━━━ Source data

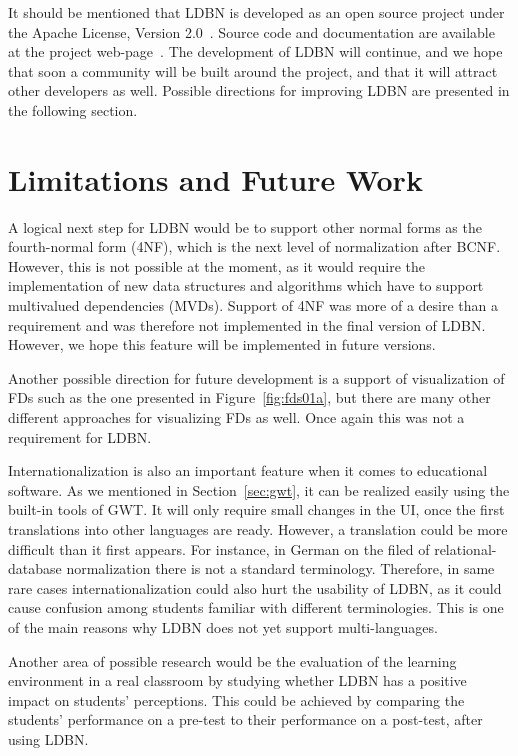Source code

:It should be mentioned that LDBN is developed as an open source project 
under the Apache License, Version 2.0~\cite{walv2}. 
Source code and documentation are available at the project web-page~\cite{wldbnp}. 
The development of LDBN will continue, and we
hope that soon a community will be
built around the project, and that it will attract other developers as well. Possible directions for 
improving LDBN are presented in the following section. 

\section{Limitations and Future Work}
A logical next step for LDBN would be to support
other normal forms as the fourth-normal form (4NF), which is the next level 
of normalization after BCNF.
However, this is not possible at the moment, as it would
require the implementation of new data structures and algorithms which have to 
support multivalued dependencies (MVDs). Support of 4NF was more of a desire than a requirement and
was therefore not implemented in the final version of LDBN. However, we hope this feature will be implemented
in future versions. 

Another possible direction for future development is a support of visualization of FDs such as the
one presented in Figure~\ref{fig:fds01a}, but there are many other different approaches for visualizing FDs as well.
Once again this was not a requirement for LDBN. 

Internationalization is also an important feature when it comes to educational software.
As we mentioned in Section~\ref{sec:gwt}, it can be realized easily using the built-in tools of GWT.
It will only require 
small changes in the UI, once the first translations into other languages are ready. However, a translation 
could be more difficult than it first appears. For instance, in German on the filed of relational-database
normalization
there is not a standard terminology. Therefore,
in same rare cases internationalization could also hurt the usability 
of LDBN, as it could cause confusion among students familiar with different terminologies.
This is one of the main reasons why LDBN does not yet support multi-languages.

Another area of possible research would be the evaluation of the learning environment 
in a real classroom by
studying whether LDBN has a positive impact on students' perceptions.
This could be achieved by comparing the students' performance on a pre-test to their
performance on a post-test, after using LDBN.  
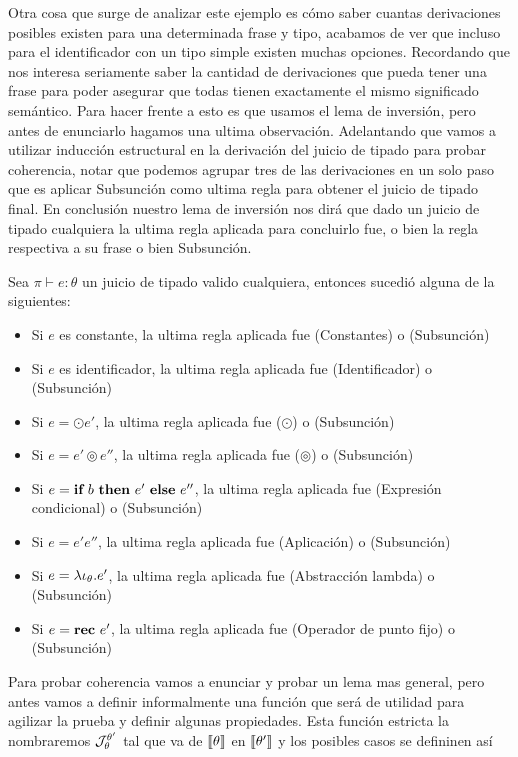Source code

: Otra cosa que surge de analizar este ejemplo es c\'omo saber cuantas derivaciones
posibles existen para una determinada frase y tipo, acabamos de ver que
incluso para el identificador con un tipo simple existen muchas opciones.
Recordando que nos interesa seriamente saber la cantidad de derivaciones 
que pueda tener una frase para poder asegurar que todas tienen exactamente
el mismo significado sem\'antico. Para hacer frente a esto es que usamos 
el lema de inversi\'on, pero antes de enunciarlo hagamos una ultima observaci\'on.
Adelantando que vamos a utilizar inducci\'on estructural en la derivaci\'on
del juicio de tipado para probar coherencia, notar que podemos agrupar
tres de las derivaciones en un solo paso que es aplicar 
Subsunción como ultima regla para obtener el juicio de tipado final. En
conclusi\'on nuestro lema de inversi\'on nos dir\'a que dado un juicio de 
tipado cualquiera la ultima regla aplicada para concluirlo fue, o bien
la regla respectiva a su frase o bien Subsunción.

\begin{lemma}[De inversi\'on]
Sea $\pi \vdash e : \theta$ un juicio de tipado valido cualquiera, entonces
sucedi\'o alguna de la siguientes:

\begin{itemize}
\item Si $e$ es constante, la ultima regla aplicada fue (Constantes) o (Subsunción)
\item Si $e$ es identificador, la ultima regla aplicada fue (Identificador) o (Subsunción)
\item Si $e = \odot e'$, la ultima regla aplicada fue ($\odot$) o (Subsunción)
\item Si $e = e' \circledcirc e''$, la ultima regla aplicada fue 
($\circledcirc$) o (Subsunción)
\item Si $e = \textbf{if} \ b \ \textbf{then} \ e' \ \textbf{else} \ e''$, la ultima regla aplicada fue 
(Expresi\'on condicional) o (Subsunción)
\item Si $e = e'e''$, la ultima regla aplicada fue (Aplicaci\'on) o (Subsunción)
\item Si $e = \lambda \iota_{\theta} . e'$, la ultima regla aplicada fue 
(Abstracci\'on lambda) o (Subsunción)
\item Si $e = \textbf{rec} \ e'$, la ultima regla aplicada fue (Operador de punto fijo) o (Subsunción)
\end{itemize}

\end{lemma}

Para probar coherencia vamos a enunciar y probar un lema mas general,
pero antes vamos a definir informalmente una 
funci\'on que ser\'a de utilidad para agilizar la prueba y definir algunas
propiedades. Esta funci\'on estricta la nombraremos $\mathcal{J}_{\theta}^{\theta'}$ tal que
va de $\llbracket \theta \rrbracket$ en $\llbracket \theta' \rrbracket$ y los posibles casos se defininen as\'i\\

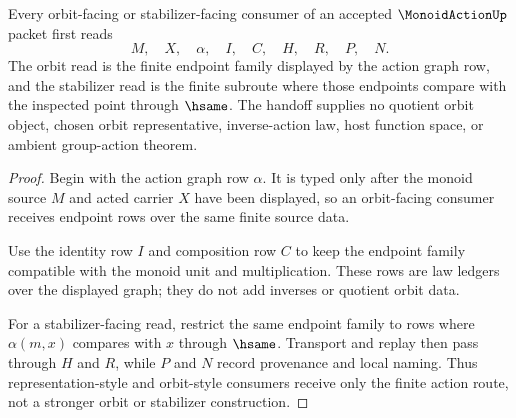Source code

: \begin{theorem}
\label{thm:monoid-action-orbit-stabilizer-handoff}
Every orbit-facing or stabilizer-facing consumer of an accepted $\MonoidActionUp$ packet first reads
$$
M,\quad X,\quad \alpha,\quad I,\quad C,\quad H,\quad R,\quad P,\quad N .
$$
The orbit read is the finite endpoint family displayed by the action graph row, and the stabilizer read is the finite subroute where those endpoints compare with the inspected point through $\hsame$. The handoff supplies no quotient orbit object, chosen orbit representative, inverse-action law, host function space, or ambient group-action theorem.
\end{theorem}
\begin{proof}
Begin with the action graph row $\alpha$. It is typed only after the monoid source $M$ and acted carrier $X$ have been displayed, so an orbit-facing consumer receives endpoint rows over the same finite source data.

Use the identity row $I$ and composition row $C$ to keep the endpoint family compatible with the monoid unit and multiplication. These rows are law ledgers over the displayed graph; they do not add inverses or quotient orbit data.

For a stabilizer-facing read, restrict the same endpoint family to rows where $\alpha(m,x)$ compares with $x$ through $\hsame$. Transport and replay then pass through $H$ and $R$, while $P$ and $N$ record provenance and local naming. Thus representation-style and orbit-style consumers receive only the finite action route, not a stronger orbit or stabilizer construction.
\end{proof}



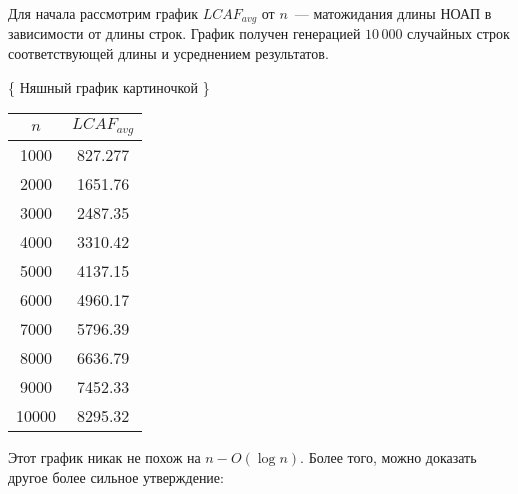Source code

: Для начала рассмотрим график $LCAF_{avg}$ от $n$~--- матожидания длины НОАП в зависимости от длины строк. График получен генерацией $10\,000$ случайных строк соответствующей длины и усреднением результатов.

\{ Няшный график картиночкой \}

\begin{tabular}{|c|c|}
\hline
$n$ & $LCAF_{avg}$ \\
\hline
1000 & 827.277 \\
2000 & 1651.76 \\
3000 & 2487.35 \\
4000 & 3310.42 \\
5000 & 4137.15 \\
6000 & 4960.17 \\
7000 & 5796.39 \\
8000 & 6636.79 \\
9000 & 7452.33 \\
10000 & 8295.32 \\
\hline
\end{tabular}

Этот график никак не похож на $n - O(\log n)$. Более того, можно доказать другое более сильное утверждение:

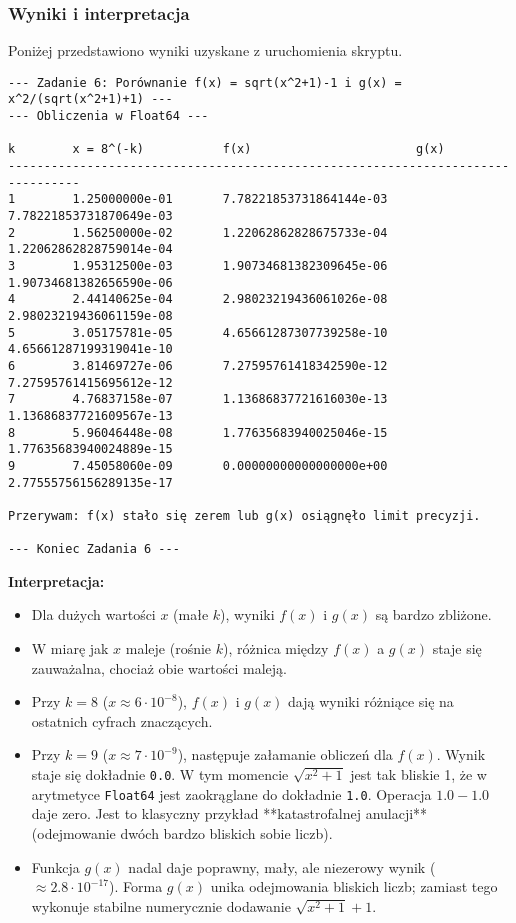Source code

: \documentclass[11pt, a4paper]{article}
\begin{document}
\subsubsection{Wyniki i interpretacja}
Poniżej przedstawiono wyniki uzyskane z uruchomienia skryptu.
\begin{verbatim}
--- Zadanie 6: Porównanie f(x) = sqrt(x^2+1)-1 i g(x) = x^2/(sqrt(x^2+1)+1) ---
--- Obliczenia w Float64 ---

k        x = 8^(-k)           f(x)                       g(x)
--------------------------------------------------------------------------------
1        1.25000000e-01       7.78221853731864144e-03       7.78221853731870649e-03
2        1.56250000e-02       1.22062862828675733e-04       1.22062862828759014e-04
3        1.95312500e-03       1.90734681382309645e-06       1.90734681382656590e-06
4        2.44140625e-04       2.98023219436061026e-08       2.98023219436061159e-08
5        3.05175781e-05       4.65661287307739258e-10       4.65661287199319041e-10
6        3.81469727e-06       7.27595761418342590e-12       7.27595761415695612e-12
7        4.76837158e-07       1.13686837721616030e-13       1.13686837721609567e-13
8        5.96046448e-08       1.77635683940025046e-15       1.77635683940024889e-15
9        7.45058060e-09       0.00000000000000000e+00       2.77555756156289135e-17

Przerywam: f(x) stało się zerem lub g(x) osiągnęło limit precyzji.

--- Koniec Zadania 6 ---
\end{verbatim}

\noindent \textbf{Interpretacja:}
\begin{itemize}
    \item Dla dużych wartości $x$ (małe $k$), wyniki $f(x)$ i $g(x)$ są bardzo zbliżone.
    \item W miarę jak $x$ maleje (rośnie $k$), różnica między $f(x)$ a $g(x)$ staje się zauważalna, chociaż obie wartości maleją.
    \item Przy $k=8$ ($x \approx 6 \cdot 10^{-8}$), $f(x)$ i $g(x)$ dają wyniki różniące się na ostatnich cyfrach znaczących.
    \item Przy $k=9$ ($x \approx 7 \cdot 10^{-9}$), następuje załamanie obliczeń dla $f(x)$. Wynik staje się dokładnie \texttt{0.0}. W tym momencie $\sqrt{x^2+1}$ jest tak bliskie 1, że w arytmetyce \texttt{Float64} jest zaokrąglane do dokładnie \texttt{1.0}. Operacja $1.0 - 1.0$ daje zero. Jest to klasyczny przykład **katastrofalnej anulacji** (odejmowanie dwóch bardzo bliskich sobie liczb).
    
    \item Funkcja $g(x)$ nadal daje poprawny, mały, ale niezerowy wynik ($ \approx 2.8 \cdot 10^{-17}$). Forma $g(x)$ unika odejmowania bliskich liczb; zamiast tego wykonuje stabilne numerycznie dodawanie $\sqrt{x^2+1} + 1$.
\end{itemize}
\end{document}
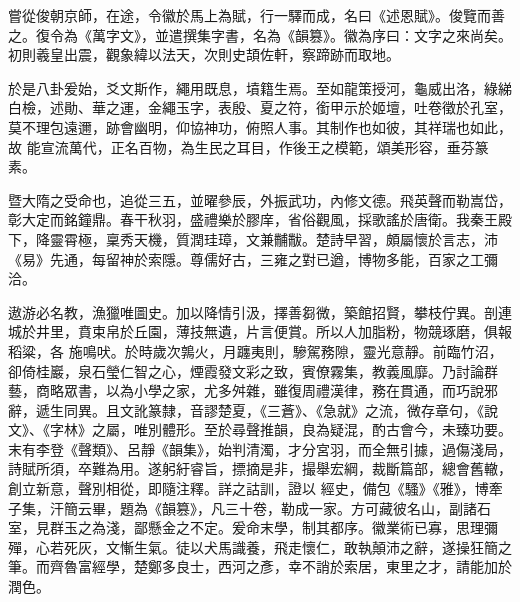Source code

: \begin{pinyinscope}
 嘗從俊朝京師，在途，令徽於馬上為賦，行一驛而成，名曰《述恩賦》。俊覽而善之。復令為《萬字文》，並遣撰集字書，名為《韻篡》。徽為序曰：文字之來尚矣。初則羲皇出震，觀象緯以法天，次則史頡佐軒，察蹄跡而取地。



 於是八卦爰始，爻文斯作，繩用既息，墳籍生焉。至如龍策授河，龜威出洛，綠綈白檢，述勛、華之運，金繩玉字，表殷、夏之符，銜甲示於姬壇，吐卷徵於孔室，莫不理包遠邇，跡會幽明，仰協神功，俯照人事。其制作也如彼，其祥瑞也如此，故
 能宣流萬代，正名百物，為生民之耳目，作後王之模範，頌美形容，垂芬篆素。



 暨大隋之受命也，追從三五，並曜參辰，外振武功，內修文德。飛英聲而勒嵩岱，彰大定而銘鐘鼎。春干秋羽，盛禮樂於膠庠，省俗觀風，採歌謠於唐衛。我秦王殿下，降靈霄極，稟秀天機，質潤珪璋，文兼黼黻。楚詩早習，頗屬懷於言志，沛《易》先通，每留神於索隱。尊儒好古，三雍之對已遒，博物多能，百家之工彌洽。



 遨游必名教，漁獵唯圖史。加以降情引汲，擇善芻微，築館招賢，攀枝佇異。剖連城於井里，賁束帛於丘園，薄技無遺，片言便賞。所以人加脂粉，物競琢磨，俱報稻粱，各
 施鳴吠。於時歲次鶉火，月躔夷則，驂駕務隙，靈光意靜。前臨竹沼，卻倚桂巖，泉石瑩仁智之心，煙霞發文彩之致，賓僚霧集，教義風靡。乃討論群藝，商略眾書，以為小學之家，尤多舛雜，雖復周禮漢律，務在貫通，而巧說邪辭，遞生同異。且文訛篆隸，音謬楚夏，《三蒼》、《急就》之流，微存章句，《說文》、《字林》之屬，唯別體形。至於尋聲推韻，良為疑混，酌古會今，未臻功要。末有李登《聲類》、呂靜《韻集》，始判清濁，才分宮羽，而全無引據，過傷淺局，詩賦所須，卒難為用。遂躬紆睿旨，摽摘是非，撮舉宏綱，裁斷篇部，總會舊轍，創立新意，聲別相從，即隨注釋。詳之詁訓，證以
 經史，備包《騷》《雅》，博牽子集，汗簡云畢，題為《韻篡》，凡三十卷，勒成一家。方可藏彼名山，副諸石室，見群玉之為淺，鄙懸金之不定。爰命末學，制其都序。徽業術已寡，思理彌殫，心若死灰，文慚生氣。徒以犬馬識養，飛走懷仁，敢執顛沛之辭，遂操狂簡之筆。而齊魯富經學，楚鄭多良士，西河之彥，幸不誚於索居，東里之才，請能加於潤色。




\end{pinyinscope}

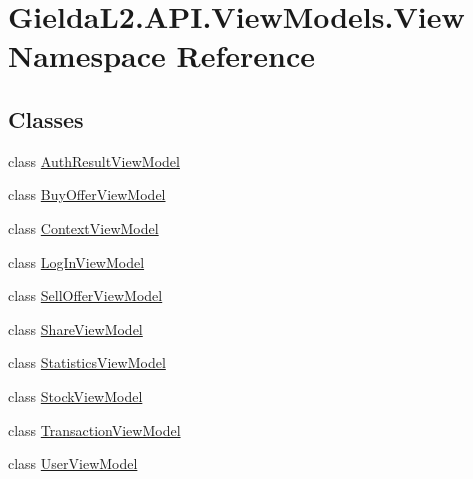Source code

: \hypertarget{namespace_gielda_l2_1_1_a_p_i_1_1_view_models_1_1_view}{}\section{Gielda\+L2.\+A\+P\+I.\+View\+Models.\+View Namespace Reference}
\label{namespace_gielda_l2_1_1_a_p_i_1_1_view_models_1_1_view}
\subsection*{Classes}
\begin{DoxyCompactItemize}
\item 
class \mbox{\hyperlink{class_gielda_l2_1_1_a_p_i_1_1_view_models_1_1_view_1_1_auth_result_view_model}{Auth\+Result\+View\+Model}}
\item 
class \mbox{\hyperlink{class_gielda_l2_1_1_a_p_i_1_1_view_models_1_1_view_1_1_buy_offer_view_model}{Buy\+Offer\+View\+Model}}
\item 
class \mbox{\hyperlink{class_gielda_l2_1_1_a_p_i_1_1_view_models_1_1_view_1_1_context_view_model}{Context\+View\+Model}}
\item 
class \mbox{\hyperlink{class_gielda_l2_1_1_a_p_i_1_1_view_models_1_1_view_1_1_log_in_view_model}{Log\+In\+View\+Model}}
\item 
class \mbox{\hyperlink{class_gielda_l2_1_1_a_p_i_1_1_view_models_1_1_view_1_1_sell_offer_view_model}{Sell\+Offer\+View\+Model}}
\item 
class \mbox{\hyperlink{class_gielda_l2_1_1_a_p_i_1_1_view_models_1_1_view_1_1_share_view_model}{Share\+View\+Model}}
\item 
class \mbox{\hyperlink{class_gielda_l2_1_1_a_p_i_1_1_view_models_1_1_view_1_1_statistics_view_model}{Statistics\+View\+Model}}
\item 
class \mbox{\hyperlink{class_gielda_l2_1_1_a_p_i_1_1_view_models_1_1_view_1_1_stock_view_model}{Stock\+View\+Model}}
\item 
class \mbox{\hyperlink{class_gielda_l2_1_1_a_p_i_1_1_view_models_1_1_view_1_1_transaction_view_model}{Transaction\+View\+Model}}
\item 
class \mbox{\hyperlink{class_gielda_l2_1_1_a_p_i_1_1_view_models_1_1_view_1_1_user_view_model}{User\+View\+Model}}
\end{DoxyCompactItemize}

━━━━━━

=== What to produce ===
State how many lines of the data include the word "requirement", with nothing else.

=== Answer to this exercise ===
2